Glass business shines as construction activity picks up

As the construction industry shows signs of revival, business activity at the country’s largest glass market has gathered momentum over the past 18 months.

The glass business has improved more than fifteen percent in the past one year due to increased activity in the construction industry,” says Zubair Ali Khan, owner of Sheesh Mahal and general secretary of the Sheesha Market Traders Association.“Monthly demand at the sheesha market in Karachi is between 2,400 tonnes to 3,000 tonnes with imported glass having a much higher share compared to locally-made glass.”Mr Zubair says at present monthly turnover of the market is estimated to be around Rs 30 million but is higher than Rs 26 million recorded just over a year ago.He attributes the increased turnover to mass construction of high-rise buildings, flats and large number of show rooms in the city.

Nearly all types of glass used in the construction industry in the province of Sindh and parts of Balochistan are supplied from the sheesha market located at the old Bohrapir neighbourhood in Karachi. Presently there are 100 shops in the market of which some 15 shops belongs to importers, who import glass from Saudi Arabia, Indonesia, Malaysia.

Originally only couple of shops were situated in the area owned by a Bohri family and some Hindu traders. Soon after independence new Muslim inhabitants arrived in the area and continued with the business along with some Bohri traders. Later on with the growth of the city, especially during 1970s, coupled with rising demand for glass, it became the largest glass market of the country.

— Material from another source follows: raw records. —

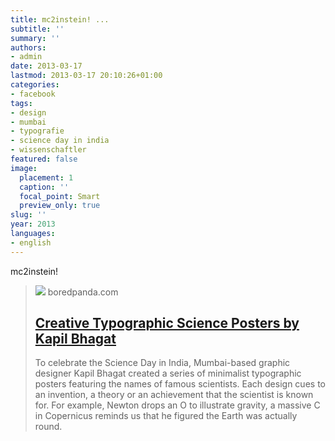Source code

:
 ```yaml
---
title: mc2instein! ...
subtitle: ''
summary: ''
authors:
- admin
date: 2013-03-17
lastmod: 2013-03-17 20:10:26+01:00
categories:
- facebook
tags:
- design
- mumbai
- typografie
- science day in india
- wissenschaftler
featured: false
image:
  placement: 1
  caption: ''
  focal_point: Smart
  preview_only: true
slug: ''
year: 2013
languages:
- english
---
```


mc2instein!
> [![](https://static.boredpanda.com/blog/wp-content/uuuploads/minimalist-typographic-scientist-posters-kapil-bhagat/minimalist-typographic-scientist-posters-kapil-bhagat-9.jpg)](http://www.boredpanda.com/typographic-scientist-name-posters-kapil-bhagat/)
> boredpanda.com
> ## [Creative Typographic Science Posters by Kapil Bhagat](http://www.boredpanda.com/typographic-scientist-name-posters-kapil-bhagat/)
>
>To celebrate the Science Day in India, Mumbai-based graphic designer Kapil Bhagat created a series of minimalist typographic posters featuring the names of famous scientists. Each design cues to an invention, a theory or an achievement that the scientist is known for. For example, Newton drops an O to illustrate gravity, a massive C in Copernicus reminds us that he figured the Earth was actually round.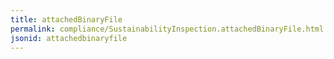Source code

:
 ```yaml
---
title: attachedBinaryFile
permalink: compliance/SustainabilityInspection.attachedBinaryFile.html
jsonid: attachedbinaryfile
---
```

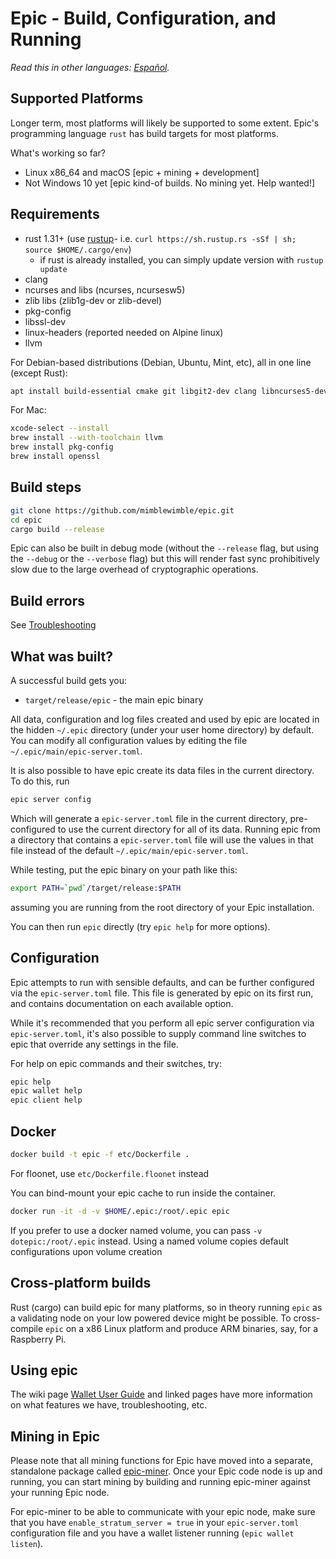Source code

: # Epic - Build, Configuration, and Running

*Read this in other languages: [Español](build_ES.md).*

## Supported Platforms

Longer term, most platforms will likely be supported to some extent.
Epic's programming language `rust` has build targets for most platforms.

What's working so far?

* Linux x86\_64 and macOS [epic + mining + development]
* Not Windows 10 yet [epic kind-of builds. No mining yet. Help wanted!]

## Requirements

* rust 1.31+ (use [rustup]((https://www.rustup.rs/))- i.e. `curl https://sh.rustup.rs -sSf | sh; source $HOME/.cargo/env`)
  * if rust is already installed, you can simply update version with `rustup update`
* clang
* ncurses and libs (ncurses, ncursesw5)
* zlib libs (zlib1g-dev or zlib-devel)
* pkg-config
* libssl-dev
* linux-headers (reported needed on Alpine linux)
* llvm

For Debian-based distributions (Debian, Ubuntu, Mint, etc), all in one line (except Rust):

```sh
apt install build-essential cmake git libgit2-dev clang libncurses5-dev libncursesw5-dev zlib1g-dev pkg-config libssl-dev llvm
```

For Mac:

```sh
xcode-select --install
brew install --with-toolchain llvm
brew install pkg-config
brew install openssl
```

## Build steps

```sh
git clone https://github.com/mimblewimble/epic.git
cd epic
cargo build --release
```

Epic can also be built in debug mode (without the `--release` flag, but using the `--debug` or the `--verbose` flag) but this will render fast sync prohibitively slow due to the large overhead of cryptographic operations.

## Build errors

See [Troubleshooting](https://github.com/mimblewimble/docs/wiki/Troubleshooting)

## What was built?

A successful build gets you:

* `target/release/epic` - the main epic binary

All data, configuration and log files created and used by epic are located in the hidden
`~/.epic` directory (under your user home directory) by default. You can modify all configuration
values by editing the file `~/.epic/main/epic-server.toml`.

It is also possible to have epic create its data files in the current directory. To do this, run

```sh
epic server config
```

Which will generate a `epic-server.toml` file in the current directory, pre-configured to use
the current directory for all of its data. Running epic from a directory that contains a
`epic-server.toml` file will use the values in that file instead of the default
`~/.epic/main/epic-server.toml`.

While testing, put the epic binary on your path like this:

```sh
export PATH=`pwd`/target/release:$PATH
```

assuming you are running from the root directory of your Epic installation.

You can then run `epic` directly (try `epic help` for more options).

## Configuration

Epic attempts to run with sensible defaults, and can be further configured via
the `epic-server.toml` file. This file is generated by epic on its first run, and
contains documentation on each available option.

While it's recommended that you perform all epic server configuration via
`epic-server.toml`, it's also possible to supply command line switches to epic that
override any settings in the file.

For help on epic commands and their switches, try:

```sh
epic help
epic wallet help
epic client help
```

## Docker

```sh
docker build -t epic -f etc/Dockerfile .
```
For floonet, use `etc/Dockerfile.floonet` instead

You can bind-mount your epic cache to run inside the container.

```sh
docker run -it -d -v $HOME/.epic:/root/.epic epic
```
If you prefer to use a docker named volume, you can pass `-v dotepic:/root/.epic` instead.
Using a named volume copies default configurations upon volume creation

## Cross-platform builds

Rust (cargo) can build epic for many platforms, so in theory running `epic`
as a validating node on your low powered device might be possible.
To cross-compile `epic` on a x86 Linux platform and produce ARM binaries,
say, for a Raspberry Pi.

## Using epic

The wiki page [Wallet User Guide](https://github.com/mimblewimble/docs/wiki/Wallet-User-Guide)
and linked pages have more information on what features we have,
troubleshooting, etc.

## Mining in Epic

Please note that all mining functions for Epic have moved into a separate, standalone package called
[epic-miner](https://github.com/mimblewimble/epic-miner). Once your Epic code node is up and running,
you can start mining by building and running epic-miner against your running Epic node.

For epic-miner to be able to communicate with your epic node, make sure that you have `enable_stratum_server = true`
in your `epic-server.toml` configuration file and you have a wallet listener running (`epic wallet listen`). 
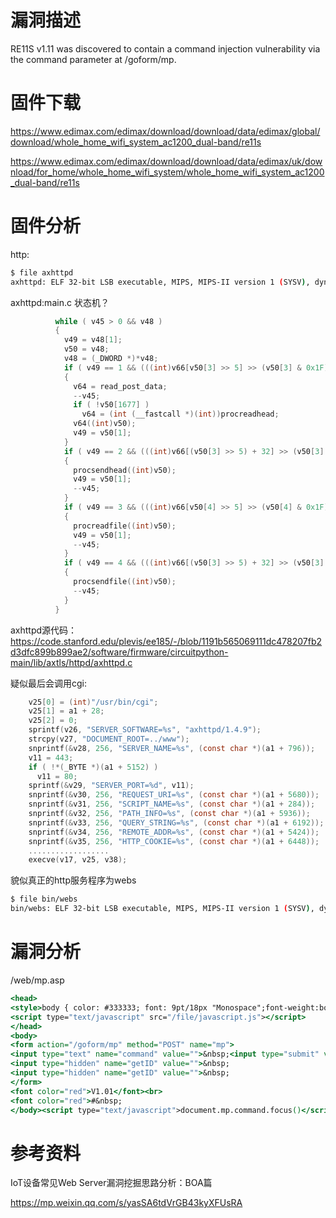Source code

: # 漏洞描述

RE11S v1.11 was discovered to contain a command injection vulnerability via the command parameter at /goform/mp.

# 固件下载

https://www.edimax.com/edimax/download/download/data/edimax/global/download/whole_home_wifi_system_ac1200_dual-band/re11s

https://www.edimax.com/edimax/download/download/data/edimax/uk/download/for_home/whole_home_wifi_system/whole_home_wifi_system_ac1200_dual-band/re11s

# 固件分析

http:

```sh
$ file axhttpd 
axhttpd: ELF 32-bit LSB executable, MIPS, MIPS-II version 1 (SYSV), dynamically linked, interpreter /lib/ld-uClibc.so.0, stripped
```

axhttpd:main.c 状态机？

```c
          while ( v45 > 0 && v48 )
          {
            v49 = v48[1];
            v50 = v48;
            v48 = (_DWORD *)*v48;
            if ( v49 == 1 && (((int)v66[v50[3] >> 5] >> (v50[3] & 0x1F)) & 1) != 0 )
            {
              v64 = read_post_data;
              --v45;
              if ( !v50[1677] )
                v64 = (int (__fastcall *)(int))procreadhead;
              v64((int)v50);
              v49 = v50[1];
            }
            if ( v49 == 2 && (((int)v66[(v50[3] >> 5) + 32] >> (v50[3] & 0x1F)) & 1) != 0 )
            {
              procsendhead((int)v50);
              v49 = v50[1];
              --v45;
            }
            if ( v49 == 3 && (((int)v66[v50[4] >> 5] >> (v50[4] & 0x1F)) & 1) != 0 )
            {
              procreadfile((int)v50);
              v49 = v50[1];
              --v45;
            }
            if ( v49 == 4 && (((int)v66[(v50[3] >> 5) + 32] >> (v50[3] & 0x1F)) & 1) != 0 )
            {
              procsendfile((int)v50);
              --v45;
            }
          }
```

axhttpd源代码：https://code.stanford.edu/plevis/ee185/-/blob/1191b565069111dc478207fb2d3dfc899b899ae2/software/firmware/circuitpython-main/lib/axtls/httpd/axhttpd.c

疑似最后会调用cgi:

```c
    v25[0] = (int)"/usr/bin/cgi";
    v25[1] = a1 + 28;
    v25[2] = 0;
    sprintf(v26, "SERVER_SOFTWARE=%s", "axhttpd/1.4.9");
    strcpy(v27, "DOCUMENT_ROOT=../www");
    snprintf(&v28, 256, "SERVER_NAME=%s", (const char *)(a1 + 796));
    v11 = 443;
    if ( !*(_BYTE *)(a1 + 5152) )
      v11 = 80;
    sprintf(&v29, "SERVER_PORT=%d", v11);
    snprintf(&v30, 256, "REQUEST_URI=%s", (const char *)(a1 + 5680));
    snprintf(&v31, 256, "SCRIPT_NAME=%s", (const char *)(a1 + 284));
    snprintf(&v32, 256, "PATH_INFO=%s", (const char *)(a1 + 5936));
    snprintf(&v33, 256, "QUERY_STRING=%s", (const char *)(a1 + 6192));
    snprintf(&v34, 256, "REMOTE_ADDR=%s", (const char *)(a1 + 5424));
    snprintf(&v35, 256, "HTTP_COOKIE=%s", (const char *)(a1 + 6448));
    ..................
    execve(v17, v25, v38);
```

貌似真正的http服务程序为webs

```sh
$ file bin/webs
bin/webs: ELF 32-bit LSB executable, MIPS, MIPS-II version 1 (SYSV), dynamically linked, interpreter /lib/ld-uClibc.so.0, stripped
```

# 漏洞分析

/web/mp.asp

```asp
<head>
<style>body { color: #333333; font: 9pt/18px "Monospace";font-weight:bold; }</style>
<script type="text/javascript" src="/file/javascript.js"></script>
</head>
<body>
<form action="/goform/mp" method="POST" name="mp">
<input type="text" name="command" value="">&nbsp;<input type="submit" value="GO">
<input type="hidden" name="getID" value="">&nbsp;
<input type="hidden" name="getID" value="">&nbsp;
</form>
<font color="red">V1.01</font><br>
<font color="red">#&nbsp;
</body><script type="text/javascript">document.mp.command.focus()</script>
```

# 参考资料

IoT设备常见Web Server漏洞挖掘思路分析：BOA篇

https://mp.weixin.qq.com/s/yasSA6tdVrGB43kyXFUsRA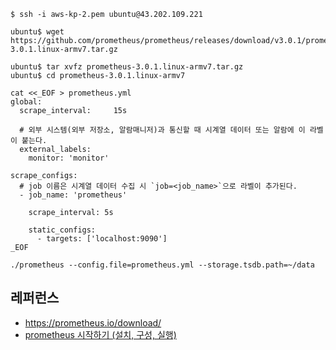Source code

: 
```
$ ssh -i aws-kp-2.pem ubuntu@43.202.109.221

ubuntu$ wget https://github.com/prometheus/prometheus/releases/download/v3.0.1/prometheus-3.0.1.linux-armv7.tar.gz

ubuntu$ tar xvfz prometheus-3.0.1.linux-armv7.tar.gz
ubuntu$ cd prometheus-3.0.1.linux-armv7
```

```
cat <<_EOF > prometheus.yml
global:
  scrape_interval:     15s  

  # 외부 시스템(외부 저장소, 알람매니저)과 통신할 때 시계열 데이터 또는 알람에 이 라벨이 붙는다.
  external_labels:
    monitor: 'monitor'

scrape_configs:
  # job 이름은 시계열 데이터 수집 시 `job=<job_name>`으로 라벨이 추가된다.
  - job_name: 'prometheus'

    scrape_interval: 5s

    static_configs:
      - targets: ['localhost:9090']
_EOF
```

```
./prometheus --config.file=prometheus.yml --storage.tsdb.path=~/data
```

## 레퍼런스 ##

* https://prometheus.io/download/
* [prometheus 시작하기 (설치, 구성, 실행)](https://velog.io/@suk13574/Promehteus-prometheus-%EC%82%AC%EC%9A%A9%ED%95%B4%EB%B3%B4%EA%B8%B0-%EC%84%A4%EC%B9%98-%EA%B5%AC%EC%84%B1-%EC%8B%A4%ED%96%89)
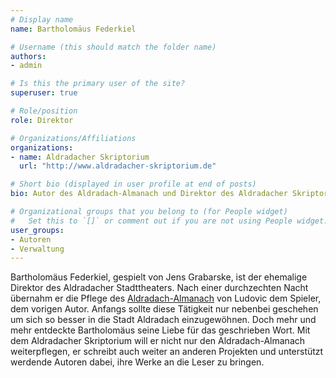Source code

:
 ```yaml
---
# Display name
name: Bartholomäus Federkiel

# Username (this should match the folder name)
authors:
- admin

# Is this the primary user of the site?
superuser: true

# Role/position
role: Direktor

# Organizations/Affiliations
organizations:
- name: Aldradacher Skriptorium
  url: "http://www.aldradacher-skriptorium.de"

# Short bio (displayed in user profile at end of posts)
bio: Autor des Aldradach-Almanach und Direktor des Aldradacher Skriptoriums.

# Organizational groups that you belong to (for People widget)
#   Set this to `[]` or comment out if you are not using People widget.
user_groups:
- Autoren
- Verwaltung
---
```


Bartholomäus Federkiel, gespielt von Jens Grabarske, ist der ehemalige Direktor des Aldradacher Stadttheaters. Nach einer durchzechten Nacht übernahm er die Pflege
des [Aldradach-Almanach](http://www.aldradach-almanach.de) von Ludovic dem Spieler, dem vorigen Autor. Anfangs sollte diese Tätigkeit nur nebenbei geschehen um
sich so besser in die Stadt Aldradach einzugewöhnen. Doch mehr und mehr entdeckte Bartholomäus seine Liebe für das geschrieben Wort. Mit dem Aldradacher Skriptorium
will er nicht nur den Aldradach-Almanach weiterpflegen, er schreibt auch
weiter an anderen Projekten und unterstützt werdende Autoren dabei,
ihre Werke an die Leser zu bringen.
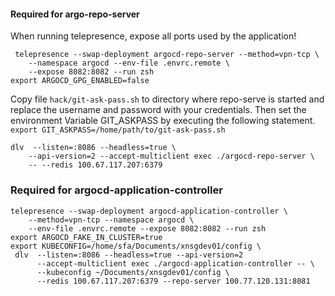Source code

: #### Required for argo-repo-server
When running telepresence, expose all ports used by the application!
```
 telepresence --swap-deployment argocd-repo-server --method=vpn-tcp \
    --namespace argocd --env-file .envrc.remote \
    --expose 8082:8082 --run zsh
export ARGOCD_GPG_ENABLED=false
```
Copy file `hack/git-ask-pass.sh` to directory where repo-serve is started and replace 
the username and password with your credentials.
Then set the environment Variable GIT_ASKPASS by executing the following statement.
 ` export GIT_ASKPASS=/home/path/to/git-ask-pass.sh`
```
dlv  --listen=:8086 --headless=true \
    --api-version=2 --accept-multiclient exec ./argocd-repo-server \
    -- --redis 100.67.117.207:6379
```
### Required for argocd-application-controller
```
telepresence --swap-deployment argocd-application-controller \
    --method=vpn-tcp --namespace argocd \
    --env-file .envrc.remote --expose 8082:8082 --run zsh
export ARGOCD_FAKE_IN_CLUSTER=true
export KUBECONFIG=/home/sfa/Documents/xnsgdev01/config \
 dlv  --listen=:8086 --headless=true --api-version=2 
      --accept-multiclient exec ./argocd-application-controller -- \ 
      --kubeconfig ~/Documents/xnsgdev01/config \
      --redis 100.67.117.207:6379 --repo-server 100.77.120.131:8081
```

Glass imports: Market traders say only float glass is imported in the country. Float glass is a high-resolution glass that does not contain bubbles, waves or distortion as this kind of glass is made when molten glass is floated over molten tin oxide and gradually cooled.

“About a decade ago all the float glass used to be imported from Belgium but after establishment of modern glass manufacturing units in other countries importers have shifted their focus due to cheaper rates,” Mr Zubair says, adding that the rates of Chinese glass is 15 cents to 20 cents per square meter cheaper as compared to the same product of Saudi Arabia, Indonesia and Malaysia.

Khawaja Masood, owner of Iqbal Sons Glazing Company, says Pakistan imports about 400 tonnes of construction glass per day, adding local manufacturers have the capacity to produce 200 tonnes of glass per day.

“Nearly all the mirrors are made of float glass that accounts of about 15 percent to 20 percent of imports.”

Six manufacturing units: There are six glass manufacturing factories in the country including four in Hasanabdal, Punjab, one in Nowshera, NWFP and one in Karachi. Mr Masood says only roll and sheet types of glass are made in Pakistan, which are mainly used as window panes and in some low quality furniture, but he adds that there is no major price difference between the imported glass and the locally manufactured.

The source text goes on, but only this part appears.